(DATA SUPPLIED begins)
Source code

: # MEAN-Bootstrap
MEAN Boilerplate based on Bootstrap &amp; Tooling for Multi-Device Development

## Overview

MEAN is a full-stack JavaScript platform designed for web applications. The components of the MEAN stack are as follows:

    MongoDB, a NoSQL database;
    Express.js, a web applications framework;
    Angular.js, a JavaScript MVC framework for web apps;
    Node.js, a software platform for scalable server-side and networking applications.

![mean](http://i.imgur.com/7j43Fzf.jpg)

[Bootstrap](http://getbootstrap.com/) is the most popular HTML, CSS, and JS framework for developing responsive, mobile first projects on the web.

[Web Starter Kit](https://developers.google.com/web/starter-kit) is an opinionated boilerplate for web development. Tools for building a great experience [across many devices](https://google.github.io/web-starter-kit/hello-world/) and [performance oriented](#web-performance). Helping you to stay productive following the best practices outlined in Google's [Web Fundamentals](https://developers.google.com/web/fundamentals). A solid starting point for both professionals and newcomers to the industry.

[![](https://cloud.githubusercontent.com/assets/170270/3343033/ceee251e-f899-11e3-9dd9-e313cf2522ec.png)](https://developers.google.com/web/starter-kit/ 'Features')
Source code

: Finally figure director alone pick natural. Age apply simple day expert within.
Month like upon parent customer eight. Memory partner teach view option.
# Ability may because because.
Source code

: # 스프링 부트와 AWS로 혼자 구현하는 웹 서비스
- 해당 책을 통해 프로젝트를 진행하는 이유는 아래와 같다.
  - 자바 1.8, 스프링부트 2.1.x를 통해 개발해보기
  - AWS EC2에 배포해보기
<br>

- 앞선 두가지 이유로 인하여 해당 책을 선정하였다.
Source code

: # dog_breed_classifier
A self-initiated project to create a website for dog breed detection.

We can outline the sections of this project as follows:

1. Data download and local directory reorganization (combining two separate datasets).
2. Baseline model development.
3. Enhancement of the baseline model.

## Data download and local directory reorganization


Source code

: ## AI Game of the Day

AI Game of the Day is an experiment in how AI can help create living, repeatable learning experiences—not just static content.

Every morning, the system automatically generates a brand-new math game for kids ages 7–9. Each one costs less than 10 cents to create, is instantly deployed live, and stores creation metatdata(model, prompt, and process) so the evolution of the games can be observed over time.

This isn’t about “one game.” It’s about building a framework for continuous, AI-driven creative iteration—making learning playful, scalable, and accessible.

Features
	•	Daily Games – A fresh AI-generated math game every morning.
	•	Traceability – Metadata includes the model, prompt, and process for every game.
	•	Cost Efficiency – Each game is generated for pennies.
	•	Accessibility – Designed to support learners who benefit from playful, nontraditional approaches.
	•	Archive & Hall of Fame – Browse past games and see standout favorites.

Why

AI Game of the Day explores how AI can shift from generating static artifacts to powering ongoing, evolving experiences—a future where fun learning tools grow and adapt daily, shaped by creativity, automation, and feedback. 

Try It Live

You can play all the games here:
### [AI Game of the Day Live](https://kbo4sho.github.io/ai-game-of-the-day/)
(DATA SUPPLIED ends)
WHAT YOU WILL DO: Return the records in full, exactly as they read.

ANSWER TO THIS TASK:
Source code

: # MEAN-Bootstrap
MEAN Boilerplate based on Bootstrap &amp; Tooling for Multi-Device Development

## Overview

MEAN is a full-stack JavaScript platform designed for web applications. The components of the MEAN stack are as follows:

    MongoDB, a NoSQL database;
    Express.js, a web applications framework;
    Angular.js, a JavaScript MVC framework for web apps;
    Node.js, a software platform for scalable server-side and networking applications.

![mean](http://i.imgur.com/7j43Fzf.jpg)

[Bootstrap](http://getbootstrap.com/) is the most popular HTML, CSS, and JS framework for developing responsive, mobile first projects on the web.

[Web Starter Kit](https://developers.google.com/web/starter-kit) is an opinionated boilerplate for web development. Tools for building a great experience [across many devices](https://google.github.io/web-starter-kit/hello-world/) and [performance oriented](#web-performance). Helping you to stay productive following the best practices outlined in Google's [Web Fundamentals](https://developers.google.com/web/fundamentals). A solid starting point for both professionals and newcomers to the industry.

[![](https://cloud.githubusercontent.com/assets/170270/3343033/ceee251e-f899-11e3-9dd9-e313cf2522ec.png)](https://developers.google.com/web/starter-kit/ 'Features')
Source code

: Finally figure director alone pick natural. Age apply simple day expert within.
Month like upon parent customer eight. Memory partner teach view option.
# Ability may because because.
Source code

: # 스프링 부트와 AWS로 혼자 구현하는 웹 서비스
- 해당 책을 통해 프로젝트를 진행하는 이유는 아래와 같다.
  - 자바 1.8, 스프링부트 2.1.x를 통해 개발해보기
  - AWS EC2에 배포해보기
<br>

- 앞선 두가지 이유로 인하여 해당 책을 선정하였다.
Source code

: # dog_breed_classifier
A self-initiated project to create a website for dog breed detection.

We can outline the sections of this project as follows:

1. Data download and local directory reorganization (combining two separate datasets).
2. Baseline model development.
3. Enhancement of the baseline model.

## Data download and local directory reorganization


Source code

: ## AI Game of the Day

AI Game of the Day is an experiment in how AI can help create living, repeatable learning experiences—not just static content.

Every morning, the system automatically generates a brand-new math game for kids ages 7–9. Each one costs less than 10 cents to create, is instantly deployed live, and stores creation metatdata(model, prompt, and process) so the evolution of the games can be observed over time.

This isn’t about “one game.” It’s about building a framework for continuous, AI-driven creative iteration—making learning playful, scalable, and accessible.

Features
	•	Daily Games – A fresh AI-generated math game every morning.
	•	Traceability – Metadata includes the model, prompt, and process for every game.
	•	Cost Efficiency – Each game is generated for pennies.
	•	Accessibility – Designed to support learners who benefit from playful, nontraditional approaches.
	•	Archive & Hall of Fame – Browse past games and see standout favorites.

Why

AI Game of the Day explores how AI can shift from generating static artifacts to powering ongoing, evolving experiences—a future where fun learning tools grow and adapt daily, shaped by creativity, automation, and feedback. 

Try It Live

You can play all the games here:
### [AI Game of the Day Live](https://kbo4sho.github.io/ai-game-of-the-day/)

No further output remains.